Thursday, March 17, 2005

The Times, They Are A'Changin'...

Not feeling particularly bloggy lately. Most days I have at least one case of "Oh...Gotta blog that!" But none for the last week or so. So this one might feel forced.

Work used to be my outlet. My home base. Where the bulk of my friends were. And where I looked forward to heading 5 days a week. No more....

Met ex-boss for lunch the other day. Remembered how much insight this guy has. And how he somehow just 'gets' me. And knows how to motivate me. And push just hard enough but not too hard. And how he keeps on nudging to knock me out of my comfy spot that isn't necessarily good for me.

Met friend K for dinner & drinks & she talked about maybe coming back. Couldn't even bring myself to possibly encourage her...And told her as much. But had fun chatting about wedding plans, and boys, and family, and whatever else we chat about.

Talked to friend C today who is a whole ocean away. The ache in my heart was enormous. To not be able to see her face or smack her in the back of the head just kills me. Another one who knows just what to say and how to say it. Pushes me to 'take down your self imposed fences'. Cheers me on on the positive things. And sympathizes with the not so positive.

Course, Pattygal goes without saying. We admitted to each other a few days back that we are pure soulmates. And neither really said anything about what a big admission that was.
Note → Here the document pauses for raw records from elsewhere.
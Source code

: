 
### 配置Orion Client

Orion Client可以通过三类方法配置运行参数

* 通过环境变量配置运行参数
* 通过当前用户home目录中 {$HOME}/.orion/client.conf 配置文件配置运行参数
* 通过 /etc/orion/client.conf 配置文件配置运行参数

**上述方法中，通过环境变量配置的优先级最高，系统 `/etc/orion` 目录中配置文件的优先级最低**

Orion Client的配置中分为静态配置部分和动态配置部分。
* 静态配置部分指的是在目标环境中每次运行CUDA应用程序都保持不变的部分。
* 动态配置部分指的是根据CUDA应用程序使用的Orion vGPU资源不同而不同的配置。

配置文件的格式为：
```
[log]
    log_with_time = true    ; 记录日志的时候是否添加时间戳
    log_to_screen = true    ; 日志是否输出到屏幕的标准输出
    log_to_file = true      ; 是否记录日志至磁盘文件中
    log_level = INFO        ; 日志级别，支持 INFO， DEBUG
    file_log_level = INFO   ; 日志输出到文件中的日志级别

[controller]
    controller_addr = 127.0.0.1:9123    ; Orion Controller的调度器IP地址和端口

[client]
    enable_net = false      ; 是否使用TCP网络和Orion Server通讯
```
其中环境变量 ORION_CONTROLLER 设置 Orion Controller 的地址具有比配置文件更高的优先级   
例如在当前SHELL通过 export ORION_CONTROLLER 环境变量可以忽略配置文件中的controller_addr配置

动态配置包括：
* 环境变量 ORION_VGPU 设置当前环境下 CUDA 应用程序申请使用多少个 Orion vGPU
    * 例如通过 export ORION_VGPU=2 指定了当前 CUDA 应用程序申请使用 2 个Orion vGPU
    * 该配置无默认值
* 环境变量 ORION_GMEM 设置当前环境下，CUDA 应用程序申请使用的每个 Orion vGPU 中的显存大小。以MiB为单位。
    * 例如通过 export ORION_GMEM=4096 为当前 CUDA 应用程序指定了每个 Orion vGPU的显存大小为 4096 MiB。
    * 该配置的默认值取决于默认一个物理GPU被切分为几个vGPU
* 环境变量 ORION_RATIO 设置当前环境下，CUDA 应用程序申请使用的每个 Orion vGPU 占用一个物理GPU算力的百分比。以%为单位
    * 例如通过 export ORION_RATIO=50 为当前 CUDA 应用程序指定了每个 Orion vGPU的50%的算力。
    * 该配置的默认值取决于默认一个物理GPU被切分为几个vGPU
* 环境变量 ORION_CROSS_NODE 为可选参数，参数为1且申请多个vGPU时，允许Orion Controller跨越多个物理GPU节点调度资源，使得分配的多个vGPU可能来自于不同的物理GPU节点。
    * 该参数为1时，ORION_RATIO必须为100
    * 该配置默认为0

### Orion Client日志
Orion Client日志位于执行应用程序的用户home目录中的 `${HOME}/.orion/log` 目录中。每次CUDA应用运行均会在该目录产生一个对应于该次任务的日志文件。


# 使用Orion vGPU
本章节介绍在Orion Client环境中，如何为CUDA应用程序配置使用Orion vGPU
It was almost like telling a partner you love them for the first time. But she is and we are. Our heads are almost one. If I had to pick one person to just sit and talk to for a week straight...It'd be her. But alas - She's 800 miles away and in a bad market for standby flying. (A perk I still enjoy.)

I fear friends B and L are on their way out next. Or me on mine. One way or another, it is all changing. I used to think of myself as a 'change agent'...Me thinks in this situation....Not so much.